##### Data for this task

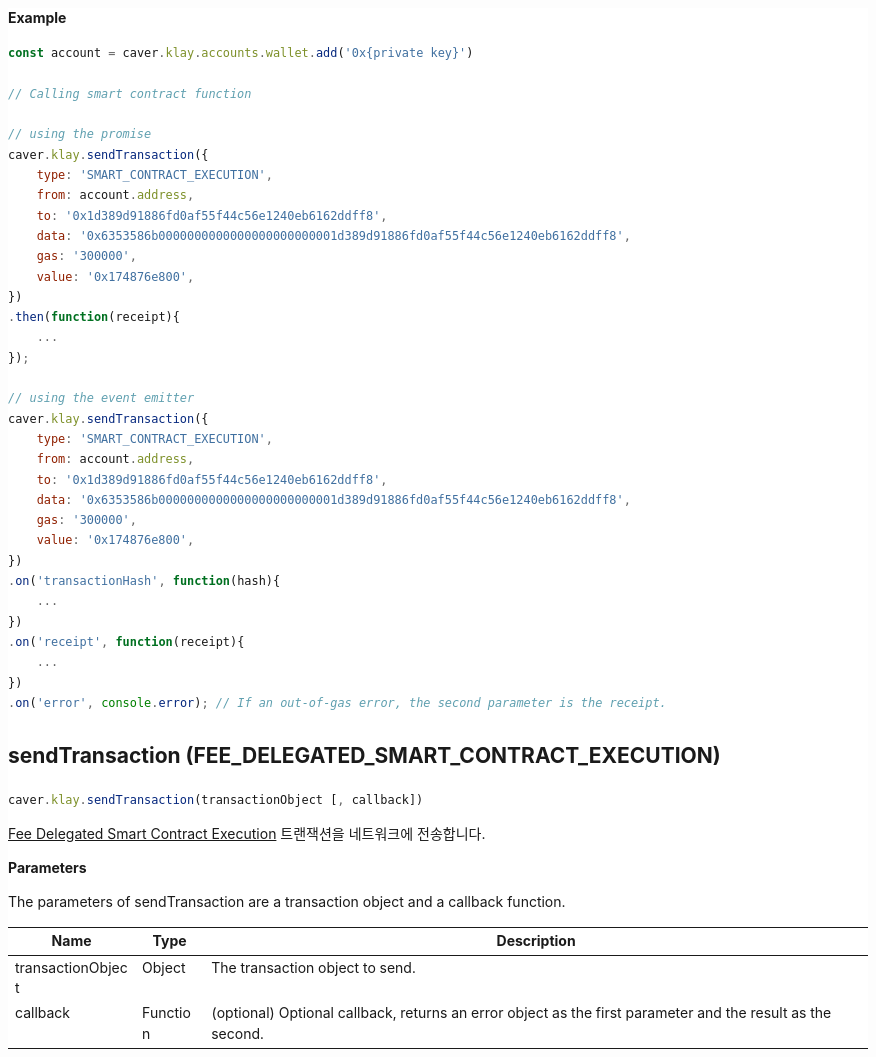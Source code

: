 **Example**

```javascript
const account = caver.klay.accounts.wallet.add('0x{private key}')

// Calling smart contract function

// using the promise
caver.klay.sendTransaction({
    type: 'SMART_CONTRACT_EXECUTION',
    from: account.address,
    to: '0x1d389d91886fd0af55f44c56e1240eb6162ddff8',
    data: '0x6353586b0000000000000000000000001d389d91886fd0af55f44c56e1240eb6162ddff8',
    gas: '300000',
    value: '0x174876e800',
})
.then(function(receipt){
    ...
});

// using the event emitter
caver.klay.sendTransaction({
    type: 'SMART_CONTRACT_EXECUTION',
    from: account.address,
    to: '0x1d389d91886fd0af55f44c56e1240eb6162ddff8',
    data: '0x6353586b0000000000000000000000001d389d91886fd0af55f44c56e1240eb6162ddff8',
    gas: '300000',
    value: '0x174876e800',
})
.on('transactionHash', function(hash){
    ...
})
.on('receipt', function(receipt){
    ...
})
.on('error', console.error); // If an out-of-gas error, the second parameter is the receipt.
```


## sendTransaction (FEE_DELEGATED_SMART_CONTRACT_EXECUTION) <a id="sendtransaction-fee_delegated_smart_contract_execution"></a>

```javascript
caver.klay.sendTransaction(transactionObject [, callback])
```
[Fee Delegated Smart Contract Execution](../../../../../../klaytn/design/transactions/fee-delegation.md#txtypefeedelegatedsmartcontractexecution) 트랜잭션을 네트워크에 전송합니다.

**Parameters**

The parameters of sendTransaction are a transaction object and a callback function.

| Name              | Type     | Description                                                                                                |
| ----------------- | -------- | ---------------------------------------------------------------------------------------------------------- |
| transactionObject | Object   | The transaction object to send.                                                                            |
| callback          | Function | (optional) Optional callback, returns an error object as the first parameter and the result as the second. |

##########

# Instructions for the task:
For each record above, write out its text exactly and skip any picture.

# Output:
Source code

: **Example**

```javascript
const account = caver.klay.accounts.wallet.add('0x{private key}')

// Calling smart contract function

// using the promise
caver.klay.sendTransaction({
    type: 'SMART_CONTRACT_EXECUTION',
    from: account.address,
    to: '0x1d389d91886fd0af55f44c56e1240eb6162ddff8',
    data: '0x6353586b0000000000000000000000001d389d91886fd0af55f44c56e1240eb6162ddff8',
    gas: '300000',
    value: '0x174876e800',
})
.then(function(receipt){
    ...
});

// using the event emitter
caver.klay.sendTransaction({
    type: 'SMART_CONTRACT_EXECUTION',
    from: account.address,
    to: '0x1d389d91886fd0af55f44c56e1240eb6162ddff8',
    data: '0x6353586b0000000000000000000000001d389d91886fd0af55f44c56e1240eb6162ddff8',
    gas: '300000',
    value: '0x174876e800',
})
.on('transactionHash', function(hash){
    ...
})
.on('receipt', function(receipt){
    ...
})
.on('error', console.error); // If an out-of-gas error, the second parameter is the receipt.
```


## sendTransaction (FEE_DELEGATED_SMART_CONTRACT_EXECUTION) <a id="sendtransaction-fee_delegated_smart_contract_execution"></a>

```javascript
caver.klay.sendTransaction(transactionObject [, callback])
```
[Fee Delegated Smart Contract Execution](../../../../../../klaytn/design/transactions/fee-delegation.md#txtypefeedelegatedsmartcontractexecution) 트랜잭션을 네트워크에 전송합니다.

**Parameters**

The parameters of sendTransaction are a transaction object and a callback function.

| Name              | Type     | Description                                                                                                |
| ----------------- | -------- | ---------------------------------------------------------------------------------------------------------- |
| transactionObject | Object   | The transaction object to send.                                                                            |
| callback          | Function | (optional) Optional callback, returns an error object as the first parameter and the result as the second. |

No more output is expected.